SB 1110, the bill that would require organizers to collect 6 percent of registered voters’ signatures from all 35 districts in order to get a citizen initiative on a ballot, sat patiently on the House agenda Tuesday.
Debate on SB 1110 is expected to be fierce. During both House and Senate committee hearings, meeting organizers had to turn people away from testifying, limited by a few hours to hear public comment and overwhelmed by a surge of residents and experts willing to voice their opinions, mostly opposed to the bill.
“Having the Legislature pass a bill that takes our citizens’ rights away by making the process virtually impossible just does not seem right, in a state that values personal freedom,” Brian Bledsoe of Post Falls told the Senate State Affairs Committee in February.

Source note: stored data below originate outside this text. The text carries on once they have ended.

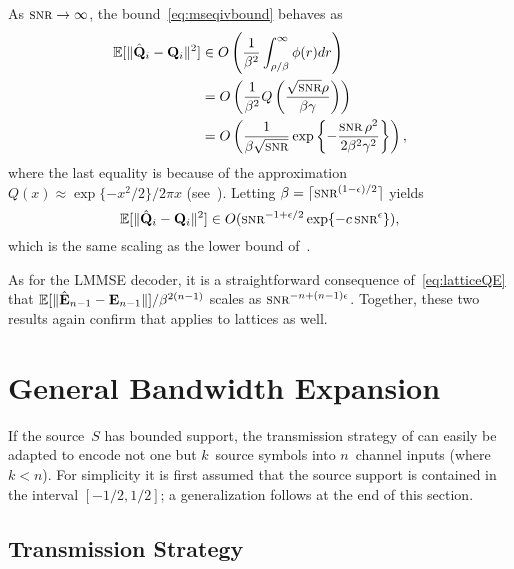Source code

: As $\snr \goesto \infty$, the bound~\eqref{eq:mseqivbound} behaves as
\begin{align*}
  \mseqiv &\in O\left( \frac{1}{\beta^2} \int_{\rho/\beta}^\infty \phi(r) dr 
  \right) \\
  &= O\left( \frac{1}{\beta^2} Q\left( \frac{\sqrt{\snr}\rho}{\beta\gamma}
  \right) \right) \\
  &= O\left( \frac{1}{\beta\sqrt{\snr}} \exp\left\{-\frac{\snr \rho^2}{2 \beta^2
  \gamma^2} \right\} \right),
\end{align*}
where the last equality is because of the approximation $Q(x) \approx
\exp\{-x^2/2\}/2\pi x$ (see~\cite[.12]{AbramowitzS1964}). Letting
$\beta = \lceil \snr^{(1-\e)/2} \rceil$ yields
\begin{equation*}
  \mseqiv \in O(\snr^{-1 + \e/2} \exp\{-c \snr^\e\}),
\end{equation*}
which is the same scaling as the lower bound of~.

As for the LMMSE decoder, it is a straightforward consequence
of~\eqref{eq:latticeQE} that $\mathbb{E}[\|\hat{\mathbf{E}}_{n-1} - \mathbf{E}_{n-1} \|] /
\beta^{2(n-1)}$ scales as $\snr^{-n+(n-1)\e}$. Together, these two results again
confirm that  applies to lattices as well.



\section{General Bandwidth Expansion}\label{sec:genbwexp}

If the source~$S$ has bounded support, the transmission strategy of
 can easily be adapted to encode not one but $k$~source
symbols into $n$~channel inputs (where $k < n$). For simplicity it is first
assumed that the source support is contained in the interval $[-1/2, 1/2]$; a
generalization follows at the end of this section.


\subsection{Transmission Strategy}

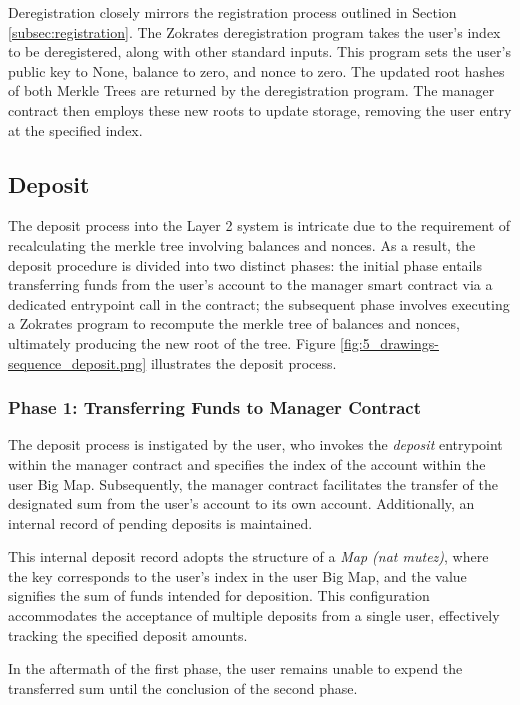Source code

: Deregistration closely mirrors the registration process outlined in Section \ref{subsec:registration}. The Zokrates deregistration program takes the user's index to be deregistered, along with other standard inputs. This program sets the user's public key to None, balance to zero, and nonce to zero. The updated root hashes of both Merkle Trees are returned by the deregistration program. The manager contract then employs these new roots to update storage, removing the user entry at the specified index.

\subsection{Deposit\label{subsec:deposit}}
The deposit process into the Layer 2 system is intricate due to the requirement of recalculating the merkle tree involving balances and nonces. As a result, the deposit procedure is divided into two distinct phases: the initial phase entails transferring funds from the user's account to the manager smart contract via a dedicated entrypoint call in the contract; the subsequent phase involves executing a Zokrates program to recompute the merkle tree of balances and nonces, ultimately producing the new root of the tree. Figure \ref{fig:5_drawings-sequence_deposit.png} illustrates the deposit process.

\subsubsection{Phase 1: Transferring Funds to Manager Contract}
The deposit process is instigated by the user, who invokes the \textit{deposit} entrypoint within the manager contract and specifies the index of the account within the user Big Map. Subsequently, the manager contract facilitates the transfer of the designated sum from the user's account to its own account. Additionally, an internal record of pending deposits is maintained.

This internal deposit record adopts the structure of a \textit{Map (nat mutez)}, where the key corresponds to the user's index in the user Big Map, and the value signifies the sum of funds intended for deposition. This configuration accommodates the acceptance of multiple deposits from a single user, effectively tracking the specified deposit amounts.

In the aftermath of the first phase, the user remains unable to expend the transferred sum until the conclusion of the second phase.

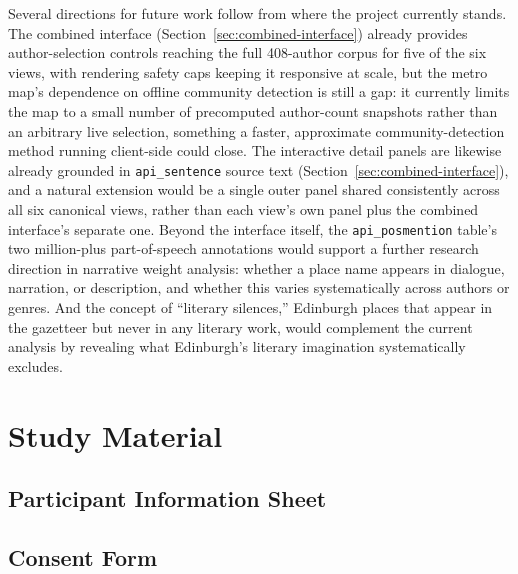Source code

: \documentclass[logo,msc]{infthesis}
\begin{document}
Several directions for future work follow from where the project currently stands. The combined interface (Section~\ref{sec:combined-interface}) already provides author-selection controls reaching the full 408-author corpus for five of the six views, with rendering safety caps keeping it responsive at scale, but the metro map's dependence on offline community detection is still a gap: it currently limits the map to a small number of precomputed author-count snapshots rather than an arbitrary live selection, something a faster, approximate community-detection method running client-side could close. The interactive detail panels are likewise already grounded in \texttt{api\_sentence} source text (Section~\ref{sec:combined-interface}), and a natural extension would be a single outer panel shared consistently across all six canonical views, rather than each view's own panel plus the combined interface's separate one. Beyond the interface itself, the \texttt{api\_posmention} table's two million-plus part-of-speech annotations would support a further research direction in narrative weight analysis: whether a place name appears in dialogue, narration, or description, and whether this varies systematically across authors or genres. And the concept of ``literary silences,'' Edinburgh places that appear in the gazetteer but never in any literary work, would complement the current analysis by revealing what Edinburgh's literary imagination systematically excludes.
 
 


 
 
\appendix
 
\chapter{Study Material}
 
\section{Participant Information Sheet}


\section{Consent Form}

 
\end{document}
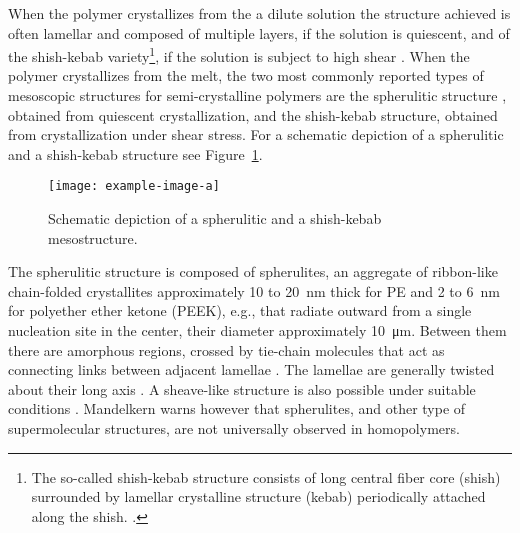 When the polymer crystallizes from the a dilute solution the structure achieved is often lamellar and composed of multiple layers, if the solution is quiescent, and of the shish-kebab variety\footnote{The so-called shish-kebab structure consists of long central fiber core (shish) surrounded by lamellar crystalline structure (kebab) periodically attached along the shish.
\citep{naViscousForceDominatedTensileDeformation2006, peacockHandbookPolyethyleneStructures2014}.}, if the solution is subject to high shear \citep{khouryMorphologyCrystallineSynthetic1976, callister2014materials, peacockHandbookPolyethyleneStructures2014}.
When the polymer crystallizes from the melt, the two most commonly reported types of mesoscopic structures for semi-crystalline polymers are the spherulitic structure \citep{zengConstitutiveModelSemicrystalline2010}, obtained from quiescent crystallization, and the shish-kebab structure, obtained from crystallization under shear stress.
For a schematic depiction of a spherulitic and a shish-kebab structure see Figure~\ref{fig:mesostructure_scp}.
\begin{figure}[hbtp]
	\texttt{[image: example-image-a]}
	\caption{Schematic depiction of a spherulitic and a shish-kebab mesostructure.}
\label{fig:mesostructure_scp}
\end{figure}

The spherulitic structure is composed of spherulites, an aggregate of ribbon-like chain-folded crystallites approximately 10 to \SI{20}{\nano\meter} thick for PE and 2 to \SI{6}{\nano\meter} for polyether ether ketone (PEEK), e.g., that radiate outward from a single nucleation site in the center, their diameter approximately \SI{10}{\micro\meter}.
Between them there are amorphous regions, crossed by tie-chain molecules that act as connecting links between adjacent lamellae \citep{callister2014materials, khouryMorphologyCrystallineSynthetic1976, pouriayevaliConstitutiveDescriptionRatesensitive2013, gsellEvolutionMicrostructureSemicrystalline1994}.
The lamellae are generally twisted about their long axis \citep{patlazhanStructuralMechanicsSemicrystalline2012}.
A sheave-like structure is also possible under suitable conditions \citep{peacockHandbookPolyethyleneStructures2014}.
Mandelkern \citep{mandelkernCrystallinePolymerReminiscences2006} warns however that spherulites, and other type of supermolecular structures, are not universally observed in homopolymers.

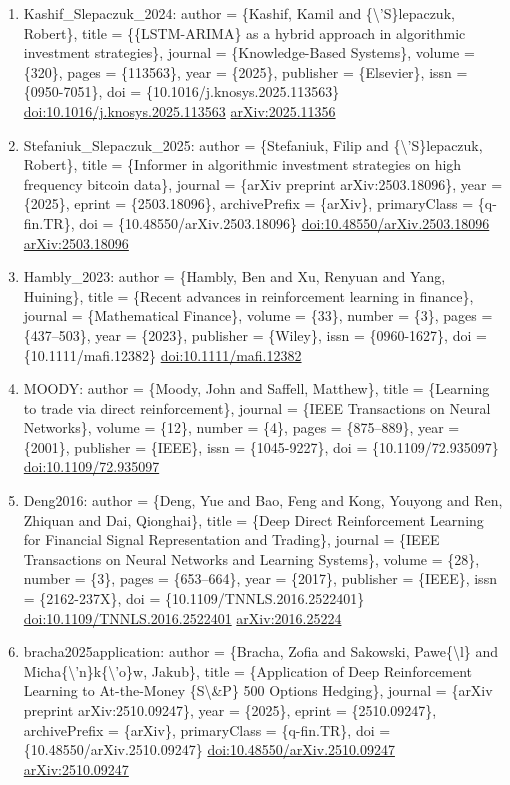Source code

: \documentclass[11pt]{article}
\begin{document}
\begin{enumerate}[leftmargin=*]
  \item Kashif\_Slepaczuk\_2024: author = \{Kashif, Kamil and \{\textbackslash{}'S\}lepaczuk, Robert\}, title = \{\{LSTM-ARIMA\} as a hybrid approach in algorithmic investment strategies\}, journal = \{Knowledge-Based Systems\}, volume = \{320\}, pages = \{113563\}, year = \{2025\}, publisher = \{Elsevier\}, issn = \{0950-7051\}, doi = \{10.1016/j.knosys.2025.113563\} \href{https://doi.org/10.1016/j.knosys.2025.113563}{doi:10.1016/j.knosys.2025.113563} \href{https://arxiv.org/abs/2025.11356}{arXiv:2025.11356}
  \item Stefaniuk\_Slepaczuk\_2025: author = \{Stefaniuk, Filip and \{\textbackslash{}'S\}lepaczuk, Robert\}, title = \{Informer in algorithmic investment strategies on high frequency bitcoin data\}, journal = \{arXiv preprint arXiv:2503.18096\}, year = \{2025\}, eprint = \{2503.18096\}, archivePrefix = \{arXiv\}, primaryClass = \{q-fin.TR\}, doi = \{10.48550/arXiv.2503.18096\} \href{https://doi.org/10.48550/arXiv.2503.18096}{doi:10.48550/arXiv.2503.18096} \href{https://arxiv.org/abs/2503.18096}{arXiv:2503.18096}
  \item Hambly\_2023: author = \{Hambly, Ben and Xu, Renyuan and Yang, Huining\}, title = \{Recent advances in reinforcement learning in finance\}, journal = \{Mathematical Finance\}, volume = \{33\}, number = \{3\}, pages = \{437--503\}, year = \{2023\}, publisher = \{Wiley\}, issn = \{0960-1627\}, doi = \{10.1111/mafi.12382\} \href{https://doi.org/10.1111/mafi.12382}{doi:10.1111/mafi.12382}
  \item MOODY: author = \{Moody, John and Saffell, Matthew\}, title = \{Learning to trade via direct reinforcement\}, journal = \{IEEE Transactions on Neural Networks\}, volume = \{12\}, number = \{4\}, pages = \{875--889\}, year = \{2001\}, publisher = \{IEEE\}, issn = \{1045-9227\}, doi = \{10.1109/72.935097\} \href{https://doi.org/10.1109/72.935097}{doi:10.1109/72.935097}
  \item Deng2016: author = \{Deng, Yue and Bao, Feng and Kong, Youyong and Ren, Zhiquan and Dai, Qionghai\}, title = \{Deep Direct Reinforcement Learning for Financial Signal Representation and Trading\}, journal = \{IEEE Transactions on Neural Networks and Learning Systems\}, volume = \{28\}, number = \{3\}, pages = \{653--664\}, year = \{2017\}, publisher = \{IEEE\}, issn = \{2162-237X\}, doi = \{10.1109/TNNLS.2016.2522401\} \href{https://doi.org/10.1109/TNNLS.2016.2522401}{doi:10.1109/TNNLS.2016.2522401} \href{https://arxiv.org/abs/2016.25224}{arXiv:2016.25224}
  \item bracha2025application: author = \{Bracha, Zofia and Sakowski, Pawe\{\textbackslash{}l\} and Micha\{\textbackslash{}'n\}k\{\textbackslash{}'o\}w, Jakub\}, title = \{Application of Deep Reinforcement Learning to At-the-Money \{S\textbackslash{}\&P\} 500 Options Hedging\}, journal = \{arXiv preprint arXiv:2510.09247\}, year = \{2025\}, eprint = \{2510.09247\}, archivePrefix = \{arXiv\}, primaryClass = \{q-fin.TR\}, doi = \{10.48550/arXiv.2510.09247\} \href{https://doi.org/10.48550/arXiv.2510.09247}{doi:10.48550/arXiv.2510.09247} \href{https://arxiv.org/abs/2510.09247}{arXiv:2510.09247}

\end{enumerate}
\end{document}

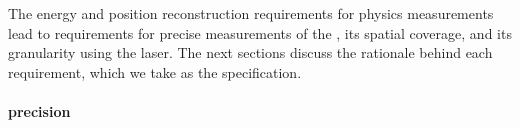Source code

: 




The energy and position reconstruction requirements for physics measurements lead to requirements for precise measurements of the \efield, its spatial coverage, and its granularity using the laser. %
 The next sections discuss the rationale behind each requirement, which we take as the  specification.

\paragraph{\efield precision}

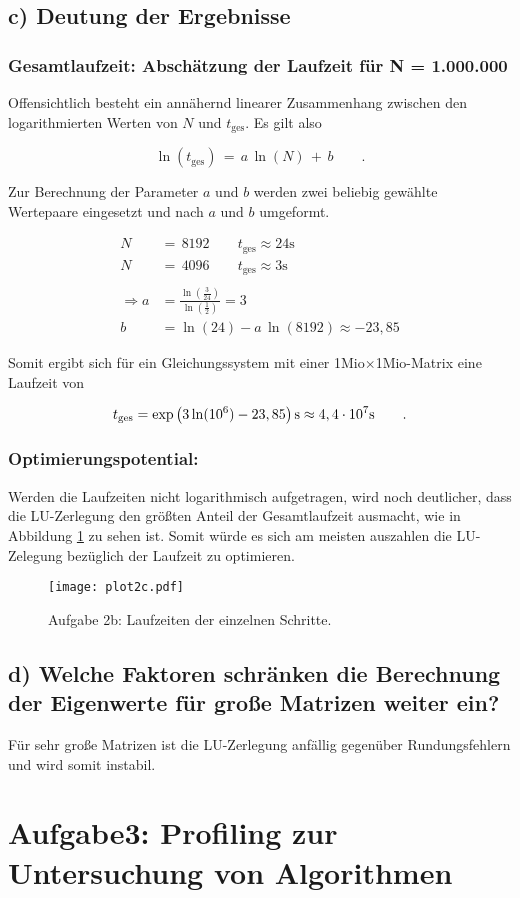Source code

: \subsection*{c) Deutung der Ergebnisse}

\subsubsection*{Gesamtlaufzeit: Abschätzung der Laufzeit für N = 1.000.000}
Offensichtlich besteht ein annähernd linearer Zusammenhang zwischen den logarithmierten Werten von $N$ und $t_{\text{ges}}$. Es gilt also

\begin{equation*}
 \ln(t_{\text{ges}})\, = \, a\,\ln(N)\, +\, b \qquad .
\end{equation*}

\noindent Zur Berechnung der Parameter $a$ und $b$ werden zwei beliebig gewählte Wertepaare eingesetzt und nach $a$ und $b$ umgeformt.

\begin{align*}
  N\,&=\,8192 \qquad t_{\text{ges}} \approx 24 \text{s} \\
  N\,&=\,4096 \qquad t_{\text{ges}} \approx 3 \text{s}\\
  \\
  \Rightarrow a & = \frac{\ln\left(\frac{3}{24}\right)}{\ln\left(\frac{1}{2}\right)} = 3 \\
  b & = \ln(24)-a\, \ln(8192) \approx - 23,85
\end{align*}

Somit ergibt sich für ein Gleichungssystem mit einer 1Mio$\times$1Mio-Matrix eine Laufzeit von

\begin{equation*}
  t_{\text{ges}} = \exp\left(3\ln(10^6)-23,85\right) \text s \approx 4,4 \cdot 10^{7} \text{s} \qquad .
\end{equation*}

\subsubsection*{Optimierungspotential:}
Werden die Laufzeiten nicht logarithmisch aufgetragen, wird noch deutlicher, dass die LU-Zerlegung den größten Anteil der Gesamtlaufzeit ausmacht, wie in Abbildung \ref{fig:plot2c} zu sehen ist. Somit würde es sich am meisten auszahlen die LU-Zelegung bezüglich der Laufzeit zu optimieren.

\FloatBarrier
\begin{figure}[h]
    \centering
    \texttt{[image: plot2c.pdf]}
    \caption{Aufgabe 2b: Laufzeiten der einzelnen Schritte.}
    \label{fig:plot2c}
\end{figure}
\FloatBarrier

\subsection*{d) Welche Faktoren schränken die Berechnung der Eigenwerte für große Matrizen weiter ein?}
Für sehr große Matrizen ist die LU-Zerlegung anfällig gegenüber Rundungsfehlern und wird somit instabil.

\section*{Aufgabe3: Profiling zur Untersuchung von Algorithmen}


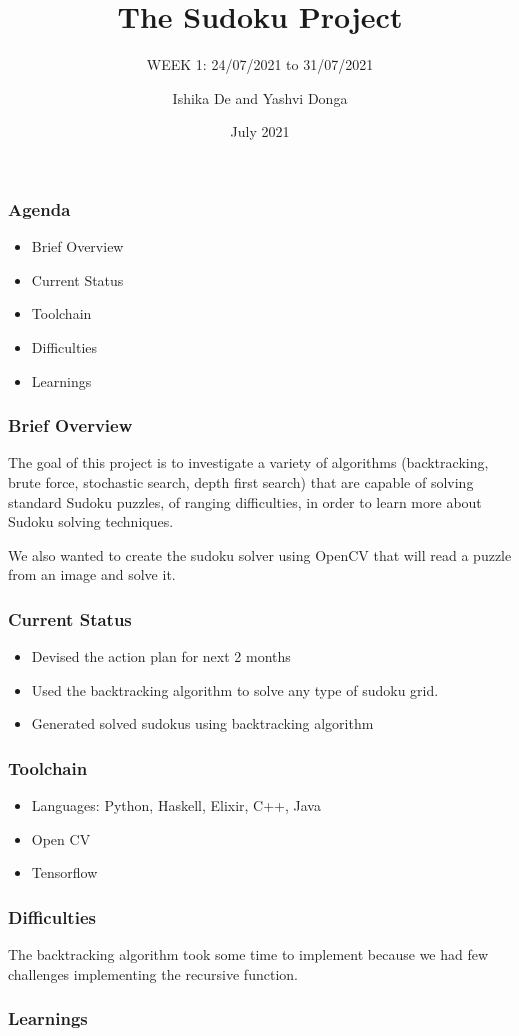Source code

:\documentclass{beamer}
\title{The Sudoku Project}
\subtitle{WEEK 1: 24/07/2021 to 31/07/2021}
\author[Ishika | Yashvi]{Ishika De and Yashvi Donga}
\date{July 2021}
\begin{document}
\begin{frame}
     \titlepage
\end{frame}
\begin{frame}
     \frametitle{Agenda}
     \begin{itemize}
          \item Brief Overview
          \item Current Status
          \item Toolchain
          \item Difficulties
          \item Learnings
     \end{itemize}
\end{frame}

\begin{frame}
     \frametitle{Brief Overview}
     The goal of this project is to investigate a variety of algorithms (backtracking, brute force, stochastic search, depth first search) that are capable of solving
standard Sudoku puzzles, of ranging difficulties, in order to learn more about Sudoku
solving techniques.\newline

     We also wanted to create the sudoku solver using OpenCV that will read a puzzle from an image and solve it.
\end{frame}
\begin{frame}
     \frametitle{Current Status}   
     \begin{itemize}
          \item Devised the action plan for next 2 months
          \item Used the backtracking algorithm to solve any type of sudoku grid.
          \item Generated solved sudokus using backtracking algorithm
     \end{itemize}
\end{frame}


\begin{frame}
     \frametitle{Toolchain}
     \begin{itemize}
          \item Languages: Python, Haskell, Elixir, C++, Java
          \item Open CV
          \item Tensorflow
     \end{itemize}
\end{frame}

\begin{frame}
     \frametitle{Difficulties}
     The backtracking algorithm took some time to implement because we had few challenges implementing the recursive function.
\end{frame}

\begin{frame}
     \frametitle{Learnings}
\end{frame}
\end{document}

Despite opposing testimony, SB 1110 cleared the Senate’s State Affairs Committee by a 12-2 vote before heading to the Senate floor, where it would pass the Senate 26-9. The bill then made its way to the House State Affairs Committee, getting a “do pass” recommendation on March 9. The bill waited its turn, moving through a first reading, then a second. It awaited its long anticipated third reading on Tuesday’s agenda, where it could have seen a House debate and up-or-down vote.
But late Tuesday afternoon, a few bills got bumped up to the front of the line, pushing SB 1110 back a little further. By the time the House recessed for the evening, the initiative bill remained on the voting block, still waiting its turn.
Rep. Paul Amador, R-Coeur d’Alene, said he still didn’t know how he was going to vote.
“I’m hearing it will probably come to a vote [Wednesday],” Amador told the Hagadone News Network on Tuesday night. “I’m still mulling it over. I think it should still be an option to the people of Idaho to bring a citizen referendum forward, and this could make it essentially impossible to do that. But I certainly understand the argument that rural districts should have a voice in the matter. There is a legitimate argument to that.”
The last initiative to make it to the ballot was Medicaid expansion, an initiative helmed by Luke Mayville of Reclaim Idaho. Mayville told the Hagadone News Network in February that the bill steered in the Senate by Rep. Steve Vick, R-Dalton Gardens, and in the House by Rep. Jim Addis, R-Coeur d’Alene, would signal the demise of grassroots citizen initiatives altogether.
“Senate Bill 1110 would very likely prevent all future grassroots initiatives from appearing on the ballot,” Mayville said.
The House reconvenes at 9:30 a.m. Pacific time today.